▸ **ASSIGNMENT**
Give the number of lines in this listing that contain "release", with no other words.

[Opening INPUT RECORDS section]

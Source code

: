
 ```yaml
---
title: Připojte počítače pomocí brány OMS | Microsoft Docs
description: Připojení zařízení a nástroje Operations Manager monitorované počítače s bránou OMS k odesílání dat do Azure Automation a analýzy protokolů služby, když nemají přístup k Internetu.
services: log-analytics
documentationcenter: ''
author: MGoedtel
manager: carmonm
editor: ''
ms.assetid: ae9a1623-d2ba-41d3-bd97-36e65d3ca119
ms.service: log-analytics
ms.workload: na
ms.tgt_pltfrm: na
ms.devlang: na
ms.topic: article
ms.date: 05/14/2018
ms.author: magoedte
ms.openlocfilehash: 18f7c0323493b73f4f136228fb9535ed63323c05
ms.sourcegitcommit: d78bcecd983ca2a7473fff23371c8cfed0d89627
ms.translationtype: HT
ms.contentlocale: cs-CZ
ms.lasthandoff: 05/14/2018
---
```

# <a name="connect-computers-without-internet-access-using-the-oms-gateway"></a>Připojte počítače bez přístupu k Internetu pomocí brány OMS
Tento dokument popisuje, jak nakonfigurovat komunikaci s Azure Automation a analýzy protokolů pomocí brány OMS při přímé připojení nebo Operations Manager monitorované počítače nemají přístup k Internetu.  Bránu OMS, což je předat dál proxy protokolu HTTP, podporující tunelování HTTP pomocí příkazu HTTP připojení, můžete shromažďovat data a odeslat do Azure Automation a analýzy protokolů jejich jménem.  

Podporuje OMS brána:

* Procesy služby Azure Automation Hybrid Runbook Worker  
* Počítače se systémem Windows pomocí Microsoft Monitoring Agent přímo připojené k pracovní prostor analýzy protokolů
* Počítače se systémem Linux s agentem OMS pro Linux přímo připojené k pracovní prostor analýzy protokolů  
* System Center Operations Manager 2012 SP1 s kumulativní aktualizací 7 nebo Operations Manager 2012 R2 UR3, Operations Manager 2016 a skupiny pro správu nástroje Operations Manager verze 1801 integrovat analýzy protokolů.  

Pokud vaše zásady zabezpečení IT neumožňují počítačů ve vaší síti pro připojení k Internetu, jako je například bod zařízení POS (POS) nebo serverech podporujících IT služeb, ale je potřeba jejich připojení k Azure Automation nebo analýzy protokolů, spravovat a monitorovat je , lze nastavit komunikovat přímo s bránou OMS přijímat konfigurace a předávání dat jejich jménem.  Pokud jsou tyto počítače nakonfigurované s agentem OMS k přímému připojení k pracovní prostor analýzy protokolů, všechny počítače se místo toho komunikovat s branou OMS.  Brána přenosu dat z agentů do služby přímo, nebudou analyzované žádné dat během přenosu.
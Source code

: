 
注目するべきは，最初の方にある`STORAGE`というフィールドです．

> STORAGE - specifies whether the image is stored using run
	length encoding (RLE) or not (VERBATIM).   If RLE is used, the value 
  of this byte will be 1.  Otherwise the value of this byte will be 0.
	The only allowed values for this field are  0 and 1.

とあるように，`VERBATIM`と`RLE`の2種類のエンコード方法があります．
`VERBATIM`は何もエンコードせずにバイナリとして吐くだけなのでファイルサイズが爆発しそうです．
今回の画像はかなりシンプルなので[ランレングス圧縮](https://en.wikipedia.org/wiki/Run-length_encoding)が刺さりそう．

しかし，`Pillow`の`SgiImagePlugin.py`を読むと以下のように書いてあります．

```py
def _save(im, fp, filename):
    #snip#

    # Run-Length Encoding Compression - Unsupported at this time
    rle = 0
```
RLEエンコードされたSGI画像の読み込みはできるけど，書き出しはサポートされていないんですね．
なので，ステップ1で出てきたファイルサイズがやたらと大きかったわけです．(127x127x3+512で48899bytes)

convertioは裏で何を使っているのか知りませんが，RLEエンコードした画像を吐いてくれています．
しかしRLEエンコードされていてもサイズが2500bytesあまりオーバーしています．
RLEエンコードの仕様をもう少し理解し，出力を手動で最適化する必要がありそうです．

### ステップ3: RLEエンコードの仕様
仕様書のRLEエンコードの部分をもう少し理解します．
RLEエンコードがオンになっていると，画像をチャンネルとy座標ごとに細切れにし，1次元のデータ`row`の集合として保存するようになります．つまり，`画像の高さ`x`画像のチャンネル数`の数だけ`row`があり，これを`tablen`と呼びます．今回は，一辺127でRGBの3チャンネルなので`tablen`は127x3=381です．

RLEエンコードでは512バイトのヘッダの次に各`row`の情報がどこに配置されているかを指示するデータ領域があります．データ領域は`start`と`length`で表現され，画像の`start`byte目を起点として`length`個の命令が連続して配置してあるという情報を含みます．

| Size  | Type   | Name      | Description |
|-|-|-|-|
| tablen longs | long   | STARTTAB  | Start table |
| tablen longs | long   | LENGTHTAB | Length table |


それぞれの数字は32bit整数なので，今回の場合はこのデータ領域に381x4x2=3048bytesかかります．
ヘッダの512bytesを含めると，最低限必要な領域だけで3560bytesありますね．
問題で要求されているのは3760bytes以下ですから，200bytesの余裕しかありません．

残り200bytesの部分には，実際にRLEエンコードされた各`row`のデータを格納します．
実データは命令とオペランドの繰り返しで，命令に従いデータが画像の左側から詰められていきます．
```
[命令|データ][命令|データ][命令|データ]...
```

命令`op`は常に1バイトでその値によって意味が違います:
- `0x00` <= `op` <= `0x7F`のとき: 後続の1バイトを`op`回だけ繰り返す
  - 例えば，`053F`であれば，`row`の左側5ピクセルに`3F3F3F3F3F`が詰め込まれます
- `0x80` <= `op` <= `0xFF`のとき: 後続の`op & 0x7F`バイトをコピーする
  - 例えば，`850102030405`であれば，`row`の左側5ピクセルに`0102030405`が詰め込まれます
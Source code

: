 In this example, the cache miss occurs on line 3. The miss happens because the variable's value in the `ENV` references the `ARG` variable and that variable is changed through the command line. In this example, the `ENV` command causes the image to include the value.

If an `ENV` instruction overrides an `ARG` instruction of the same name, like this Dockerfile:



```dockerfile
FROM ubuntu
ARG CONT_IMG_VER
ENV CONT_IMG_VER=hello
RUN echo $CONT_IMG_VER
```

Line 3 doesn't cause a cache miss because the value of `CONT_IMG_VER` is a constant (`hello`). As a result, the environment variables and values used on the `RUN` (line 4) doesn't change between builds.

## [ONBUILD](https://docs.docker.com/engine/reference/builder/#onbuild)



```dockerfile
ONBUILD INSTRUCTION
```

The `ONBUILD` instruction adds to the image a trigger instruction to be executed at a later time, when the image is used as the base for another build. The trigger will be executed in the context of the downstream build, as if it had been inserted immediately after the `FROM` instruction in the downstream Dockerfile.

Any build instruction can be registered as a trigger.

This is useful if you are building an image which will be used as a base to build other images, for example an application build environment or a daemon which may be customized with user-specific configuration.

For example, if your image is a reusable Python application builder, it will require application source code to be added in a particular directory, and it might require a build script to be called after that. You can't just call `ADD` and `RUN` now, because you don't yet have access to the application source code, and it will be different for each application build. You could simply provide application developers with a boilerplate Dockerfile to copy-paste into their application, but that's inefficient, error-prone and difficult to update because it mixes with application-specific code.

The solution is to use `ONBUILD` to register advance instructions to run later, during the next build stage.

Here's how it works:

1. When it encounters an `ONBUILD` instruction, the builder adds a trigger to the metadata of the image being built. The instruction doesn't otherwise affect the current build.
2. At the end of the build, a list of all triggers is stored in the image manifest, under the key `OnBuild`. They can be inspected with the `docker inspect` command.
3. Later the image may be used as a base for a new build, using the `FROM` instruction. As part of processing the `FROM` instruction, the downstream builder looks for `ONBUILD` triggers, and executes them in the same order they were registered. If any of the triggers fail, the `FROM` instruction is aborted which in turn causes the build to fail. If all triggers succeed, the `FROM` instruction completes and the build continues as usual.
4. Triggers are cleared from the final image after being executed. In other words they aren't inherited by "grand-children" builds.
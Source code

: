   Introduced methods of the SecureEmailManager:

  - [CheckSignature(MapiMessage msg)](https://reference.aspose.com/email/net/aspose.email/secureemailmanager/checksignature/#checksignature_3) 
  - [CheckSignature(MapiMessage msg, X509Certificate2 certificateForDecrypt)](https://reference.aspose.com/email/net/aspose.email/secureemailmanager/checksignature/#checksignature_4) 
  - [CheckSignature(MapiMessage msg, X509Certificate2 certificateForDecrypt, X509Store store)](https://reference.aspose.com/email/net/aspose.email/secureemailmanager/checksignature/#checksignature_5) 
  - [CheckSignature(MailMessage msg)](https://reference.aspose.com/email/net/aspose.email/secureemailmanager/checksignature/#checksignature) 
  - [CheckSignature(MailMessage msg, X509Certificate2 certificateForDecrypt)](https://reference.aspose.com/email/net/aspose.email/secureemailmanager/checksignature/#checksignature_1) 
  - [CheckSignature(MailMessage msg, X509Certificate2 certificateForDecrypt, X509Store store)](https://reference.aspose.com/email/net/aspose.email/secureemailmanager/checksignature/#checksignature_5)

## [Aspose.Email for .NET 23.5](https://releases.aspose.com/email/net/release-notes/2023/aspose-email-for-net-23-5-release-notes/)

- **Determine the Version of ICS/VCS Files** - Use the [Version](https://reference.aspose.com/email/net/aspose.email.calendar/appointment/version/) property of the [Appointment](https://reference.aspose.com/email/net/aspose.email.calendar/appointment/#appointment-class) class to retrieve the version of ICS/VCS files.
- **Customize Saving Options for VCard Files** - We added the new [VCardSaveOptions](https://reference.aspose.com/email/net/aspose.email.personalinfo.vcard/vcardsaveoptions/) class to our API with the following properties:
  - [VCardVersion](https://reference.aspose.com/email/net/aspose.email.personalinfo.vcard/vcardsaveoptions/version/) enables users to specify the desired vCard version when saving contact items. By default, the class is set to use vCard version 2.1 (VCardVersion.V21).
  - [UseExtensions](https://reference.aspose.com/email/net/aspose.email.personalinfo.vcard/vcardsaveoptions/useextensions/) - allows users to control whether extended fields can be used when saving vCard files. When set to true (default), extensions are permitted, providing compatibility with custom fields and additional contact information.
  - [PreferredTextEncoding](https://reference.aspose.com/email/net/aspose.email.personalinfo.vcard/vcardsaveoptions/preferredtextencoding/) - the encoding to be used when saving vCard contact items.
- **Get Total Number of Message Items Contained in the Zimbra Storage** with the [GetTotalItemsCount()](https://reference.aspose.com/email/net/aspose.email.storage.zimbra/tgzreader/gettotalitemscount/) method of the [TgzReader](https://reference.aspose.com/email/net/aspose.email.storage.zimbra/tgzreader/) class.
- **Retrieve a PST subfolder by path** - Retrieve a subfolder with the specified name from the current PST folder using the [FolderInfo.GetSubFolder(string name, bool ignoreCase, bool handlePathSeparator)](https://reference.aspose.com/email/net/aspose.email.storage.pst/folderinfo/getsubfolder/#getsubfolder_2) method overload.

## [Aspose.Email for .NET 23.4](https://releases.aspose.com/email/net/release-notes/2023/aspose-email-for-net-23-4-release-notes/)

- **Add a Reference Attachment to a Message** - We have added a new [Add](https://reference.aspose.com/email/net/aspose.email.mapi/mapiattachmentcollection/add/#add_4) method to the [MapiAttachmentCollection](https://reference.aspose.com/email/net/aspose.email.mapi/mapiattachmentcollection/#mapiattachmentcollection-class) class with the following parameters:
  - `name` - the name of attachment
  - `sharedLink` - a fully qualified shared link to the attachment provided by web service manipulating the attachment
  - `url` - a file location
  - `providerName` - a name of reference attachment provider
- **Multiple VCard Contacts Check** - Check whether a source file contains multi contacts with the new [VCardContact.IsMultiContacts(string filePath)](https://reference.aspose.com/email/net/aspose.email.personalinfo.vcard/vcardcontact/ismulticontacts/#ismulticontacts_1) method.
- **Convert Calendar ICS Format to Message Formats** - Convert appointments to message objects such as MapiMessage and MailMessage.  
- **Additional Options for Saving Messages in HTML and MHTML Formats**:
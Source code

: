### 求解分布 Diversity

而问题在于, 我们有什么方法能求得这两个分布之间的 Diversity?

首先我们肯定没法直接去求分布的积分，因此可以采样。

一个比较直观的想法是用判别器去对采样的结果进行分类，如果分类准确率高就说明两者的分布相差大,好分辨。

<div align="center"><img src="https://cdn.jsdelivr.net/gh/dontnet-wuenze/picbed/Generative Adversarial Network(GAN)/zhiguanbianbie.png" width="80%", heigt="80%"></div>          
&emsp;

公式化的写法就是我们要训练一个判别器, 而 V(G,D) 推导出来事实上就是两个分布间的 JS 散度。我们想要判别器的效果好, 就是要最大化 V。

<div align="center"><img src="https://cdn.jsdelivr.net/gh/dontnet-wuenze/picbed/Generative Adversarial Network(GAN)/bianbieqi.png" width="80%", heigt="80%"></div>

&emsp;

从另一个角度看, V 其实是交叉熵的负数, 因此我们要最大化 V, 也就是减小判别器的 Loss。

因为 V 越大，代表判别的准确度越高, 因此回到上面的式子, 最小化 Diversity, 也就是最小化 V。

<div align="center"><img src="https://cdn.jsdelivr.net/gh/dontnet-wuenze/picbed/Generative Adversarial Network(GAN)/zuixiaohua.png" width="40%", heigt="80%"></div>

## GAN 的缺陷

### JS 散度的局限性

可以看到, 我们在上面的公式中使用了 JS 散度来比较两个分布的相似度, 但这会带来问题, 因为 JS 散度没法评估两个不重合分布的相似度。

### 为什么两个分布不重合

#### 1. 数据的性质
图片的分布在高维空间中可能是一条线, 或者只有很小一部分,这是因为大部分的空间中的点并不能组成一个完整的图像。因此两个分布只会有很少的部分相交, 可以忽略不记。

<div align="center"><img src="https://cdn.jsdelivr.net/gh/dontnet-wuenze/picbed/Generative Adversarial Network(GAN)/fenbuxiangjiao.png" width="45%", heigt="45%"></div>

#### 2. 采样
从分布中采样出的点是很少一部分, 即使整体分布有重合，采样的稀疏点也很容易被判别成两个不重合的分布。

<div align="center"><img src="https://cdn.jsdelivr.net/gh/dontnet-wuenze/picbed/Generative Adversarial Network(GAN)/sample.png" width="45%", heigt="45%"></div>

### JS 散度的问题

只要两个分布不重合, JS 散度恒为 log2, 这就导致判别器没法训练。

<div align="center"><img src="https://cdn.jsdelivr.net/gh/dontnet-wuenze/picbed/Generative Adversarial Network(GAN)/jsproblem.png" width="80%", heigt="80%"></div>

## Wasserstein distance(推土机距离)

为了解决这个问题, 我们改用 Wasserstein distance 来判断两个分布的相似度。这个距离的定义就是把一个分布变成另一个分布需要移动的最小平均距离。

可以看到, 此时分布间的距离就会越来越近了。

[Closing INPUT RECORDS section]

▸ **RESPONSE FOR THIS EXERCISE**
2